___ LISTED ENTRIES

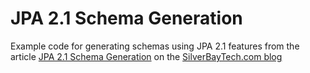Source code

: # JPA 2.1 Schema Generation
Example code for generating schemas using JPA 2.1 features from the
article [JPA 2.1 Schema Generation](http://www.silverbaytech.com/2015/09/21/jpa-2-1-schema-generation/)
on the [SilverBayTech.com blog](http://www.silverbaytech.com/blog/)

______

The lines to copy run from the one containing "article [JPA 2.1" through the last line above. Copy them exactly and include nothing else.

article [JPA 2.1 Schema Generation](http://www.silverbaytech.com/2015/09/21/jpa-2-1-schema-generation/)
on the [SilverBayTech.com blog](http://www.silverbaytech.com/blog/)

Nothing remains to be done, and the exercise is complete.